# [The task]
Below is a set of entries. Reproduce exactly the lines from the one containing "[Re: Very slow" through the end, both included.

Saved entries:

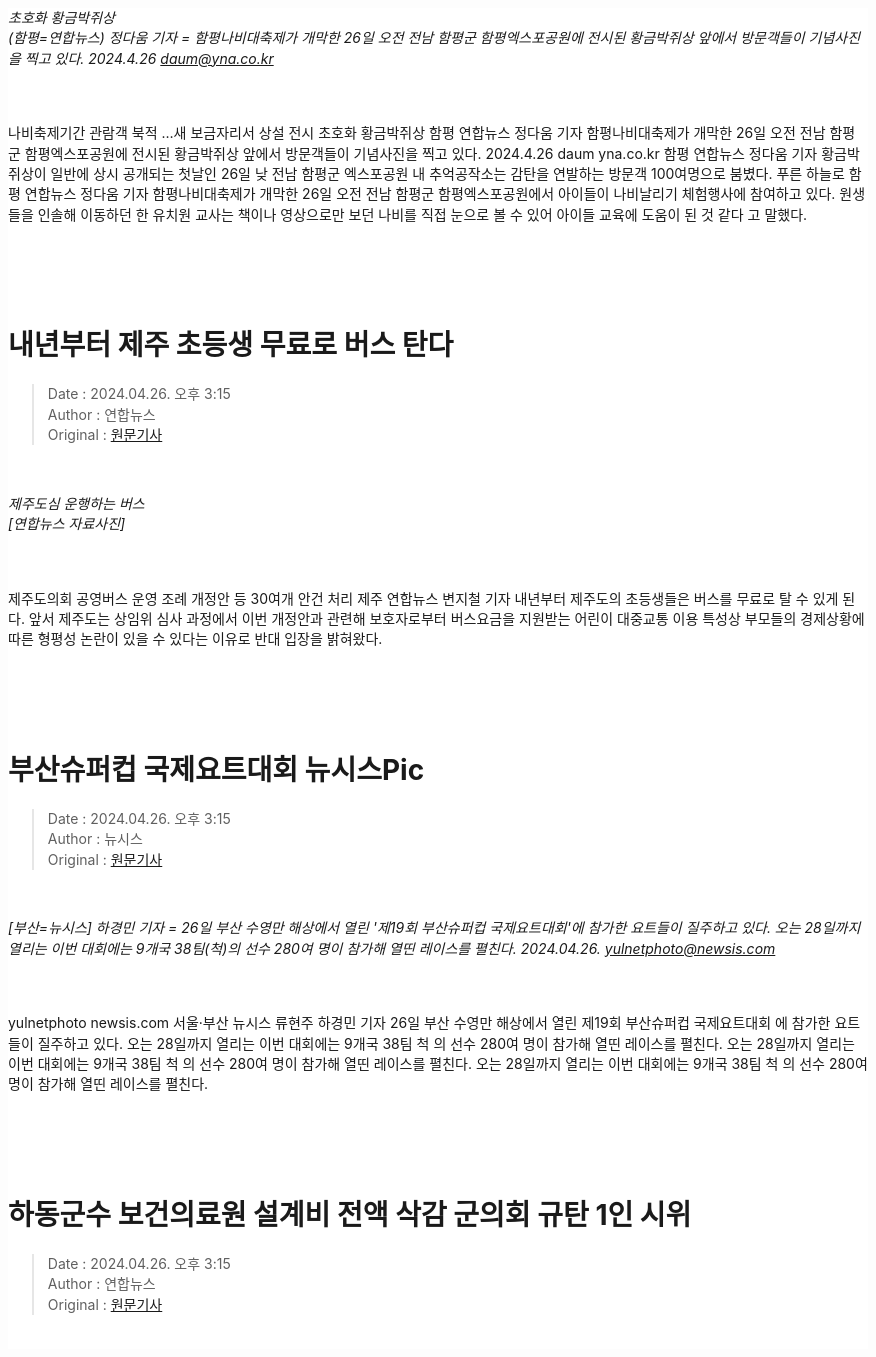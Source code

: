 <img alt="초호화 황금박쥐상(함평=연합뉴스) 정다움 기자 = 함평나비대축제가 개막한 26일 오전 전남 함평군 함평엑스포공원에 전시된 황금박쥐상 앞에서 방문객들이 기념사진을 찍고 있다. 2024.4.26 daum@yna.co." class="_LAZY_LOADING _LAZY_LOADING_INIT_HIDE" src="https://imgnews.pstatic.net/image/001/2024/04/26/PYH2024042607420005400_P4_20240426151510063.jpg?type=w647" id="img1" style="display: none;"></img><em class="img_desc">초호화 황금박쥐상<br/>(함평=연합뉴스) 정다움 기자 = 함평나비대축제가 개막한 26일 오전 전남 함평군 함평엑스포공원에 전시된 황금박쥐상 앞에서 방문객들이 기념사진을 찍고 있다. 2024.4.26 daum@yna.co.kr</em>  
<br/><br/>  
  
나비축제기간 관람객 북적 …새 보금자리서 상설 전시 초호화 황금박쥐상 함평 연합뉴스 정다움 기자 함평나비대축제가 개막한 26일 오전 전남 함평군 함평엑스포공원에 전시된 황금박쥐상 앞에서 방문객들이 기념사진을 찍고 있다.
2024.4.26 daum yna.co.kr 함평 연합뉴스 정다움 기자 황금박쥐상이 일반에 상시 공개되는 첫날인 26일 낮 전남 함평군 엑스포공원 내 추억공작소는 감탄을 연발하는 방문객 100여명으로 붐볐다.
푸른 하늘로 함평 연합뉴스 정다움 기자 함평나비대축제가 개막한 26일 오전 전남 함평군 함평엑스포공원에서 아이들이 나비날리기 체험행사에 참여하고 있다.
원생들을 인솔해 이동하던 한 유치원 교사는 책이나 영상으로만 보던 나비를 직접 눈으로 볼 수 있어 아이들 교육에 도움이 된 것 같다 고 말했다.  
<br/><br/><br/>  

  
# 내년부터 제주 초등생 무료로 버스 탄다  
  
> Date : 2024.04.26. 오후 3:15  
> Author : 연합뉴스  
> Original : [원문기사](https://n.news.naver.com/mnews/article/001/0014655111?sid=102)  
<br/>  
  
<img alt="제주도심 운행하는 버스[연합뉴스 자료사진]" class="_LAZY_LOADING _LAZY_LOADING_INIT_HIDE" src="https://imgnews.pstatic.net/image/001/2024/04/26/PYH2017111021890005600_P4_20240426151507876.jpg?type=w647" id="img1" style="display: none;"></img><em class="img_desc">제주도심 운행하는 버스<br/>[연합뉴스 자료사진]</em>  
<br/><br/>  
  
제주도의회 공영버스 운영 조례 개정안 등 30여개 안건 처리 제주 연합뉴스 변지철 기자 내년부터 제주도의 초등생들은 버스를 무료로 탈 수 있게 된다.
앞서 제주도는 상임위 심사 과정에서 이번 개정안과 관련해 보호자로부터 버스요금을 지원받는 어린이 대중교통 이용 특성상 부모들의 경제상황에 따른 형평성 논란이 있을 수 있다는 이유로 반대 입장을 밝혀왔다.  
<br/><br/><br/>  

  
# 부산슈퍼컵 국제요트대회 뉴시스Pic  
  
> Date : 2024.04.26. 오후 3:15  
> Author : 뉴시스  
> Original : [원문기사](https://n.news.naver.com/mnews/article/003/0012515229?sid=102)  
<br/>  
  
<img alt="[부산=뉴시스] 하경민 기자 = 26일 부산 수영만 해상에서 열린 '제19회 부산슈퍼컵 국제요트대회'에 참가한 요트들이 질주하고 있다. 오는 28일까지 열리는 이번 대회에는 9개국 38팀(척)의 선수 280여 명이 " class="_LAZY_LOADING _LAZY_LOADING_INIT_HIDE" src="https://imgnews.pstatic.net/image/003/2024/04/26/NISI20240426_0020319963_web_20240426150556_20240426151506776.jpg?type=w647" id="img1" style="display: none;"></img><em class="img_desc">[부산=뉴시스] 하경민 기자 = 26일 부산 수영만 해상에서 열린 '제19회 부산슈퍼컵 국제요트대회'에 참가한 요트들이 질주하고 있다. 오는 28일까지 열리는 이번 대회에는 9개국 38팀(척)의 선수 280여 명이 참가해 열띤 레이스를 펼친다. 2024.04.26. yulnetphoto@newsis.com</em>  
<br/><br/>  
  
yulnetphoto newsis.com 서울·부산 뉴시스 류현주 하경민 기자 26일 부산 수영만 해상에서 열린 제19회 부산슈퍼컵 국제요트대회 에 참가한 요트들이 질주하고 있다.
오는 28일까지 열리는 이번 대회에는 9개국 38팀 척 의 선수 280여 명이 참가해 열띤 레이스를 펼친다.
오는 28일까지 열리는 이번 대회에는 9개국 38팀 척 의 선수 280여 명이 참가해 열띤 레이스를 펼친다.
오는 28일까지 열리는 이번 대회에는 9개국 38팀 척 의 선수 280여 명이 참가해 열띤 레이스를 펼친다.  
<br/><br/><br/>  

  
# 하동군수 보건의료원 설계비 전액 삭감 군의회 규탄 1인 시위  
  
> Date : 2024.04.26. 오후 3:15  
> Author : 연합뉴스  
> Original : [원문기사](https://n.news.naver.com/mnews/article/001/0014655110?sid=102)  
<br/>  
  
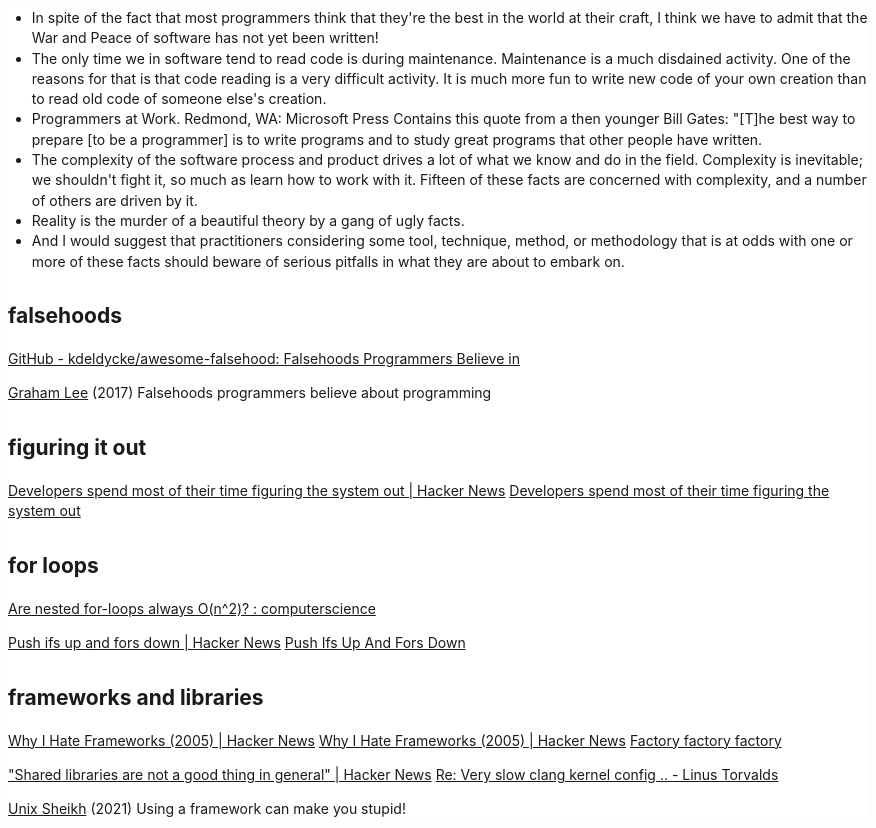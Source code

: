 * In spite of the fact that most programmers think that they're the best in the world at their craft, I think we have to admit that the War and Peace of software has not yet been written!
* The only time we in software tend to read code is during maintenance. Maintenance is a much disdained activity. One of the reasons for that is that code reading is a very difficult activity. It is much more fun to write new code of your own creation than to read old code of someone else's creation.
* Programmers at Work. Redmond, WA: Microsoft Press Contains this quote from a then younger Bill Gates: "[T]he best way to prepare [to be a programmer] is to write programs and to study great programs that other people have written.
* The complexity of the software process and product drives a lot of what we know and do in the field. Complexity is inevitable; we shouldn't fight it, so much as learn how to work with it. Fifteen of these facts are concerned with complexity, and a number of others are driven by it.
* Reality is the murder of a beautiful theory by a gang of ugly facts.
* And I would suggest that practitioners considering some tool, technique, method, or methodology that is at odds with one or more of these facts should beware of serious pitfalls in what they are about to embark on.

## falsehoods

[GitHub - kdeldycke/awesome-falsehood: Falsehoods Programmers Believe in](https://github.com/kdeldycke/awesome-falsehood)

[Graham Lee](http://www.sicpers.info/2017/12/falsehoods-programmers-believe-about-programming/)
(2017) Falsehoods programmers believe about programming

## figuring it out

[Developers spend most of their time figuring the system out | Hacker News](https://news.ycombinator.com/item?id=30858311)
[Developers spend most of their time figuring the system out](https://lepiter.io/feenk/developers-spend-most-of-their-time-figuri-9q25taswlbzjc5rsufndeu0py/)

## for loops

[Are nested for-loops always O(n^2)? : computerscience](https://old.reddit.com/r/computerscience/comments/vnjpvk/are_nested_forloops_always_on2)

[Push ifs up and fors down | Hacker News](https://news.ycombinator.com/item?id=38282950)
[Push Ifs Up And Fors Down](https://matklad.github.io/2023/11/15/push-ifs-up-and-fors-down.html)

## frameworks and libraries

[Why I Hate Frameworks (2005) | Hacker News](https://news.ycombinator.com/item?id=36637655)
[Why I Hate Frameworks (2005) | Hacker News](https://news.ycombinator.com/item?id=28920095)
[Factory factory factory](https://factoryfactoryfactory.net/)

["Shared libraries are not a good thing in general" | Hacker News](https://news.ycombinator.com/item?id=27009044)
[Re: Very slow clang kernel config .. - Linus Torvalds](https://lore.kernel.org/lkml/CAHk-=whs8QZf3YnifdLv57+FhBi5_WeNTG1B-suOES=RcUSmQg@mail.gmail.com/)

[Unix Sheikh](https://www.unixsheikh.com/articles/using-a-framework-can-make-you-stupid.html)
(2021) Using a framework can make you stupid!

# [Answer below]
[Re: Very slow clang kernel config .. - Linus Torvalds](https://lore.kernel.org/lkml/CAHk-=whs8QZf3YnifdLv57+FhBi5_WeNTG1B-suOES=RcUSmQg@mail.gmail.com/)

[Unix Sheikh](https://www.unixsheikh.com/articles/using-a-framework-can-make-you-stupid.html)
(2021) Using a framework can make you stupid!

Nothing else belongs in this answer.